At M. D. Anderson we're always focused on doing the very best for our patients. Ingrained in this notion of providing the "best" possible care is feeling unsatisfied when our treatment doesn't routinely produce the outcome we strive for -- cure of disease with outstanding quality of life and function in survivorship.



Because we're unsatisfied, we strive for better care through research and by rapidly and skillfully applying new advances in cancer medicine to the care of our patients. How do we sort out the most important new advances in cancer care from those that are less important or more uncertain? Here are some categories that come to mind:

Category A -- advances where some new, proof-of-principle in science is demonstrated. A breakthrough in scientific terms.

Category B -- advances that have major impact on lives or patterns of care, either due to the large number of affected patients or the large magnitude of change in the outcome or pattern of care.

Category C -- advances that are generally encouraging signs of progress. This is where most advances would be categorized, in my opinion. These are findings that affect fewer patients, influence fewer life-years or produce generally less dramatic changes. Some of this category's advances are of greater interest to the average non-physician because they address topics of broad interest or shared experience, or because there are business implications.

An example of a Category A advance, in my mind, is the work with PARP inhibitors (such as BSI-201) for selected patients with breast cancer. This represents a new category of treatment for a very difficult-to-treat subset of this common disease. This was a plenary session presentation at the 2010 annual meeting of the American Society of Clinical Oncology (ASCO), which reflects the scientific importance of this particular advance.

On the more positive side in Category B is the finding that testing tumors of patients with adenocarcinoma of the lung for specific mutations is likely to guide the best choice of treatment. It also was demonstrated this year that physician-patient communication near end of life is associated with patient choices that lead to improved end-of-life care quality and value.  

Some Category B level "advances" represent disappointing, albeit important news. For example, findings from the SELECT trial reported this year demonstrated that vitamin E and selenium do not prevent prostate cancer. We also learned that PSA screening does not effectively save lives in the way that we had hoped. Finally, we learned that the expensive monoclonal antibody bevacizumab -- while effective as part of the regimen treating advanced colon cancer -- is not actually useful as part of a strategy to prevent recurrence of colon cancer once it's been removed.

Ironically, feelings about that news was somewhat mixed for oncologists.

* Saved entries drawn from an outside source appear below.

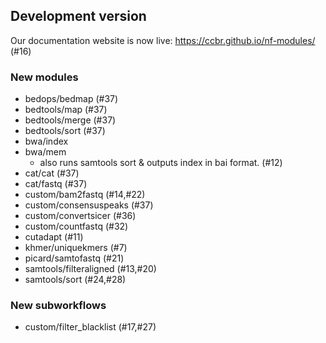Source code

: ## Development version

Our documentation website is now live: <https://ccbr.github.io/nf-modules/> (#16)

### New modules

- bedops/bedmap (#37)
- bedtools/map (#37)
- bedtools/merge (#37)
- bedtools/sort (#37)
- bwa/index
- bwa/mem
  - also runs samtools sort & outputs index in bai format. (#12)
- cat/cat (#37)
- cat/fastq (#37)
- custom/bam2fastq (#14,#22)
- custom/consensuspeaks (#37)
- custom/convertsicer (#36)
- custom/countfastq (#32)
- cutadapt (#11)
- khmer/uniquekmers (#7)
- picard/samtofastq (#21)
- samtools/filteraligned (#13,#20)
- samtools/sort (#24,#28)

### New subworkflows

- custom/filter_blacklist (#17,#27)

On one hand, oncologists always want to see positive findings about new therapies. But importantly, we all want to know the truth about what really works and what does not. Many specialists also noted that overall health care expenses associated with a positive finding on this particular study may have created some real dilemmas.

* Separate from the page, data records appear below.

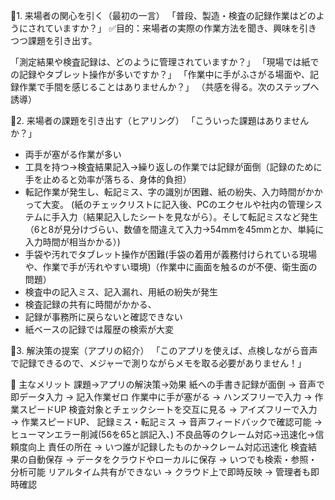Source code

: 
🔹1. 来場者の関心を引く（最初の一言）
「普段、製造・検査の記録作業はどのようにされていますか？」
✅目的：来場者の実際の作業方法を聞き、興味を引きつつ課題を引き出す。

「測定結果や検査記録は、どのように管理されていますか？」
「現場では紙での記録やタブレット操作が多いですか？」
「作業中に手がふさがる場面や、記録作業で手間を感じることはありませんか？」
（共感を得る。次のステップへ誘導）


🔹2. 来場者の課題を引き出す（ヒアリング）
「こういった課題はありませんか？」

- 両手が塞がる作業が多い
- 工具を持つ→検査結果記入→繰り返しの作業では記録が面倒（記録のために手を止めると効率が落ちる、身体的負担）
- 転記作業が発生し、転記ミス、字の識別が困難、紙の紛失、入力時間がかかって大変。
    (紙のチェックリストに記入後、PCのエクセルや社内の管理システムに手入力（結果記入したシートを見ながら）。そして転記ミスなど発生（6と8が見分けづらい、数値を間違えて入力→54mmを45mmとか、単純に入力時間が相当かかる）)
- 手袋や汚れでタブレット操作が困難(手袋の着用が義務付けられている現場や、作業で手が汚れやすい環境)（作業中に画面を触るのが不便、衛生面の問題）
- 検査中の記入ミス、記入漏れ、用紙の紛失が発生
- 検査記録の共有に時間がかかる、
- 記録が事務所に戻らないと確認できない
- 紙ベースの記録では履歴の検索が大変


🔹3. 解決策の提案（アプリの紹介）
「このアプリを使えば、点検しながら音声で記録できるので、メジャーで測りながらメモを取る必要がありません！」

🎯 主なメリット
課題→アプリの解決策→効果
紙への手書き記録が面倒 → 音声で即データ入力 → 記入作業ゼロ
作業中に手が塞がる → ハンズフリーで入力 → 作業スピードUP
検査対象とチェックシートを交互に見る → アイズフリーで入力 → 作業スピードUP、
記録ミス・転記ミス → 音声フィードバックで確認可能 → ヒューマンエラー削減(56を65と誤記入、)
不良品等のクレーム対応→迅速化→信頼度向上
責任の所在 → いつ誰が記録したものか→クレーム対応迅速化
検査結果の自動保存 → データをクラウドやローカルに保存 → いつでも検索・参照・分析可能
リアルタイム共有ができない → クラウド上で即時反映 → 管理者も即時確認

With Valentine's Day approaching and so many loved ones (living and deceased) on my mind, I can't help but dream of new horizons. Like so many others, my heart has suffered losses attributable to cancer.

So what needs to be done to create a world in which more category A and B (high-impact) findings are produced, where the bulk of the advances are no longer stacked up in Category C (lower impact)? The cancer research world needs a better engine and more fuel.

The "engine" is the clinical research infrastructure, and that is an old and inefficient engine that needs to be fundamentally reformed. The "fuel" is the funding, and that fuel is necessary for any engine to run.

With expected large increases in the relative impact of cancer on the nation and its health and finances, the time for heartfelt focus on fueling up a fixed engine is now upon us.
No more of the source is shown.